This is an old revision of the document!

Example model for SQL combined sensitivity and guessing advantage analysis

In this section, we discuss how to create and use a particular model that is available as one of the demo models of PLEAK.

Creating the basis model

First of all, we need to create the basis model in the BPMN editor. Follow the instructions of pleak-frontend to create a new .bpmn model. It should have the following components.

A task object named Estimate the first arrival.
An input data object named ship. Set its type to Collection.
An output data object named arrival
Add a startEvent and an endEvent.

The model should look like this.

Setting up data objects

Let us open the model in SQL combined sensitivity editor. If it is opened in some other editor, click Change analyser and select the combined sensitivity editor.

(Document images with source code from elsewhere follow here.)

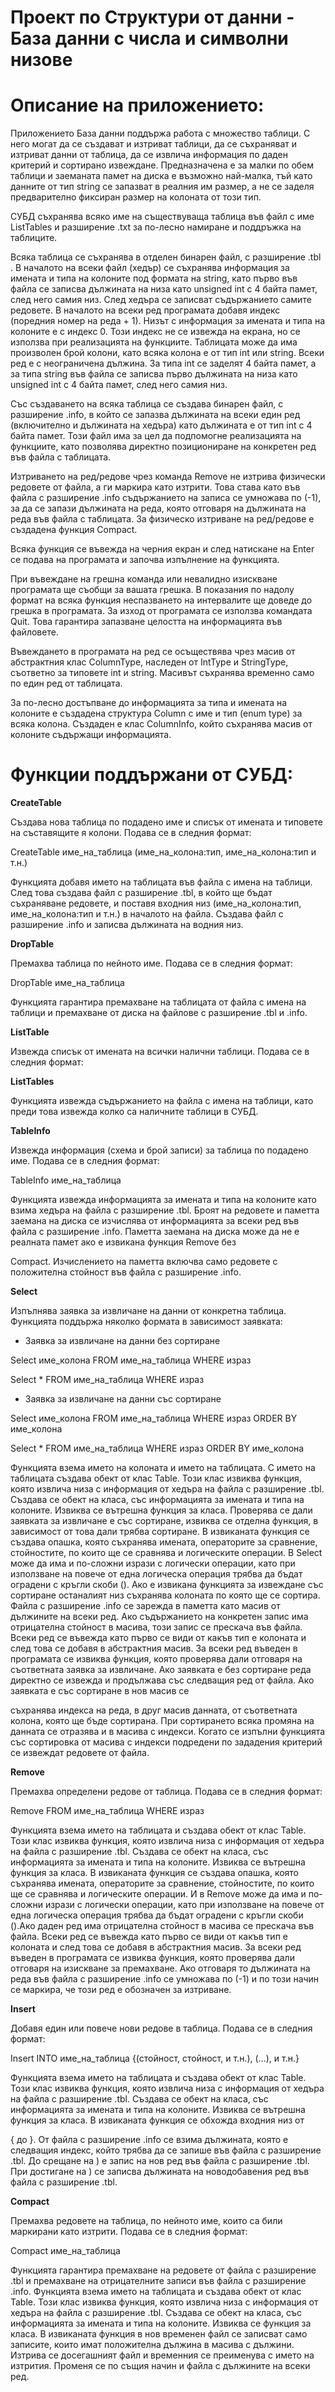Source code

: # Проект по Структури от данни - База данни с числа и символни низове

Описание на приложението:
=
Приложението База данни поддържа работа с множество таблици. С него могат да се създават и изтриват таблици, да се съхраняват и изтриват данни от таблица, да се извлича информация по даден критерий и сортирано извеждане. Предназначена е за малки по обем таблици и заеманата памет на диска е възможно най-малка, тъй като данните от тип string се запазват в реалния им размер, а не се заделя предварително фиксиран размер на колоната от този тип.

СУБД съхранява всяко име на съществуваща таблица във файл с име ListTables и разширение .txt за по-лесно намиране и поддръжка на таблиците.

Всяка таблица се съхранява в отделен бинарен файл, с разширение .tbl . В началото на всеки файл (хедър) се съхранява информация за имената и типа на колоните под формата на string, като първо във файла се записва дължината на низа като unsigned int с 4 байта памет, след него самия низ. След хедъра се записват съдържанието самите редовете. В началото на всеки ред програмата добавя индекс (поредния номер на реда + 1). Низът с информация за имената и типа на колоните е с индекс 0. Този индекс не се извежда на екрана, но се използва при реализацията на функциите. Таблицата може да има произволен брой колони, като всяка колона е от тип int или string. Всеки ред е с неограничена дължина. За типа int се заделят 4 байта памет, а за типа string във файла се записва първо дължината на низа като unsigned int с 4 байта памет, след него самия низ.

Със създаването на всяка таблица се създава бинарен файл, с разширение .info, в който се запазва дължината на всеки един ред (включително и дължината на хедъра) като дължината е от тип int с 4 байта памет. Този файл има за цел да подпомогне реализацията на функциите, като позволява директно позициониране на конкретен ред във файла с таблицата.

Изтриването на ред/редове чрез команда Remove не изтрива физически редовете от файла, а ги маркира като изтрити. Това става като във файла с разширение .info съдържанието на записа се умножава по (-1), за да се запази дължината на реда, която отговаря на дължината на реда във файла с таблицата. За физическо изтриване на ред/редове е създадена функция Compact.

Всяка функция се въвежда на черния екран и след натискане на Enter се подава на програмата и започва изпълнение на функцията.

При въвеждане на грешна команда или невалидно изискване програмата ще съобщи за вашата грешка. В показания по надолу формат на всяка функция неспазването на интервалите ще доведе до грешка в програмата. За изход от програмата се използва командата Quit. Това гарантира запазване целостта на информацията във файловете.

Въвеждането в програмата на ред се осъществява чрез масив от абстрактния клас ColumnType, наследен от IntType и StringType, съответно за типовете int и string. Масивът съхранява временно само по един ред от таблицата.

За по-лесно достъпване до информацията за типа и имената на колоните е създадена структура Column с име и тип (enum type) за всяка колона. Създаден е клас ColumnInfo, който съхранява масив от колоните съдържащи информацията.

Функции поддържани от СУБД:
=

**CreateTable**

Създава нова таблица по подадено име и списък от имената и типовете на съставящите я колони. Подава се в следния формат:

CreateTable име_на_таблица (име_на_колона:тип, име_на_колона:тип и т.н.)

Функцията добавя името на таблицата във файла с имена на таблици. След това създава файл с разширение .tbl, в който ще бъдат съхраняване редовете, и поставя входния низ (име_на_колона:тип, име_на_колона:тип и т.н.) в началото на файла. Създава файл с разширение .info и записва дължината на водния низ.

**DropTable**

Премахва таблица по нейното име. Подава се в следния формат:

DropTable име_на_таблица

Функцията гарантира премахване на таблицата от файла с имена на таблици и премахване от диска на файлове с разширение .tbl и .info.

**ListTable**

Извежда списък от имената на всички налични таблици. Подава се в следния формат:

**ListTables**

Функцията извежда съдържанието на файла с имена на таблици, като преди това извежда колко са наличните таблици в СУБД.

**TableInfo**

Извежда информация (схема и брой записи) за таблица по подадено име. Подава се в следния формат:

TableInfo име_на_таблица

Функцията извежда информацията за имената и типа на колоните като взима хедъра на файла с разширение .tbl. Броят на редовете и паметта заемана на диска се изчислява от информацията за всеки ред във файла с разширение .info. Паметта заемана на диска може да не е реалната памет ако е извикана функция Remove без

Compact. Изчислението на паметта включва само редовете с положителна стойност във файла с разширение .info.

**Select**

Изпълнява заявка за извличане на данни от конкретна таблица. Функцията поддържа няколко формата в зависимост заявката:

- Заявка за извличане на данни без сортиране

Select име_колона FROM име_на_таблица WHERE израз

Select * FROM име_на_таблица WHERE израз

- Заявка за извличане на данни със сортиране

Select име_колона FROM име_на_таблица WHERE израз ORDER BY име_колона

Select * FROM име_на_таблица WHERE израз ORDER BY име_колона

Функцията взема името на колоната и името на таблицата. С името на таблицата създава обект от клас Table. Този клас извиква функция, която извлича низа с информация от хедъра на файла с разширение .tbl. Създава се обект на класа, със информацията за имената и типа на колоните. Извиква се вътрешна функция за класа. Проверява се дали заявката за извличане е със сортиране, извиква се отделна функция, в зависимост от това дали трябва сортиране. В извиканата функция се създава опашка, която съхранява имената, операторите за сравнение, стойностите, по които ще се сравнява и логическите операции. В Select може да има и по-сложни изрази с логически операции, като при използване на повече от една логическа операция трябва да бъдат оградени с кръгли скоби (). Ако е извикана функцията за извеждане със сортиране останалият низ съхранява колоната по която ще се сортира. Файла с разширение .info се зарежда в паметта като масив от дължините на всеки ред. Ако съдържанието на конкретен запис има отрицателна стойност в масива, този запис се прескача във файла. Всеки ред се въвежда като първо се види от какъв тип е колоната и след това се добавя в абстрактния масив. За всеки ред въведен в програмата се извиква функция, която проверява дали отговаря на съответната заявка за извличане. Ако заявката е без сортиране реда директно се извежда и продължава със следващия ред от файла. Ако заявката е със сортиране в нов масив се

съхранява индекса на реда, в друг масив данната, от съответната колона, която ще бъде сортирана. При сортирането всяка промяна на данната се отразява и в масива с индекси. Когато се изпълни функцията със сортировка от масива с индекси подредени по зададения критерий се извеждат редовете от файла.

**Remove**

Премахва определени редове от таблица. Подава се в следния формат:

Remove FROM име_на_таблица WHERE израз

Функцията взема името на таблицата и създава обект от клас Table. Този клас извиква функция, която извлича низа с информация от хедъра на файла с разширение .tbl. Създава се обект на класа, със информацията за имената и типа на колоните. Извиква се вътрешна функция за класа. В извиканата функция се създава опашка, която съхранява имената, операторите за сравнение, стойностите, по които ще се сравнява и логическите операции. И в Remove може да има и по-сложни изрази с логически операции, като при използване на повече от една логическа операция трябва да бъдат оградени с кръгли скоби ().Ако даден ред има отрицателна стойност в масива се прескача във файла. Всеки ред се въвежда като първо се види от какъв тип е колоната и след това се добавя в абстрактния масив. За всеки ред въведен в програмата се извиква функция, която проверява дали отговаря на изискване за премахване. Ако отговаря то дължината на реда във файла с разширение .info се умножава по (-1) и по този начин се маркира, че този ред е обозначен за изтриване.

**Insert**

Добавя един или повече нови редове в таблица. Подава се в следния формат:

Insert INTO име_на_таблица {(стойност, стойност, и т.н.), (…), и т.н.}

Функцията взема името на таблицата и създава обект от клас Table. Този клас извиква функция, която извлича низа с информация от хедъра на файла с разширение .tbl. Създава се обект на класа, със информацията за имената и типа на колоните. Извиква се вътрешна функция за класа. В извиканата функция се обхожда входния низ от

{ до }. От файла с разширение .info се взима дължината, която е следващия индекс, който трябва да се запише във файла с разширение .tbl. До срещане на ) е запис на нов ред във файла с разширение .tbl. При достигане на ) се записва дължината на новодобавения ред във файла с разширение .tbl.

**Compact**

Премахва редовете на таблица, по нейното име, които са били маркирани като изтрити. Подава се в следния формат:

Compact име_на_таблица

Функцията гарантира премахване на редовете от файла с разширение .tbl и премахване на отрицателните записи във файла с разширение .info. Функцията взема името на таблицата и създава обект от клас Table. Този клас извиква функция, която извлича низа с информация от хедъра на файла с разширение .tbl. Създава се обект на класа, със информацията за имената и типа на колоните. Извиква се функция за класа. В извиканата функция в нов временен файл се записват само записите, които имат положителна дължина в масива с дължини. Изтрива се досегашният файл и временния се преименува с името на изтрития. Променя се по същия начин и файла с дължините на всеки ред.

Click on the data object ship. First, let us describe the table schema. Write the following into the window tab Table schema.

create table ship (
  ship_id INT8 primary key,
  name TEXT,
  latitude INT8,
  longitude INT8,
  cargo INT8,
  max_speed INT8
);

The keyword id is reserved, as it will be used to establish an ordering on table rows when the data goes from table to PSQL database. Hence, we use the name ship_id.

Let us now fill Table data with some sample data.

	A	B	C	D	E	F
1	ship_id	name	latitude	longitude	cargo	max_speed
2	0	sokk	100	120	60	30
3	1	alfa	270	290	40	40
4	2	beta	-180	280	100	30
5	3	gamma	160	-150	120	60
6	4	delta	-140	-140	80	50
7	5	milka	180	-170	110	30

We need to define a norm for this table. For example, we may find that the ship location and its cargo are sensitive.

rows: all;
cols: latitude longitude cargo;

Now we need to think whether we want to define the norm more precisely. Currently, we treat the change in latitude and longitude units similarly to a change in cargo unit. What the units are? Looking at our data table, we see that cargo is measured in tens, so it can be logical to conceal its precision within 10 units. For latitude and longitude, we actually want to hide the location in terms of Eucledian distance. Let us conceal the location within 5 miles of precision. Add the following lines to Table norm.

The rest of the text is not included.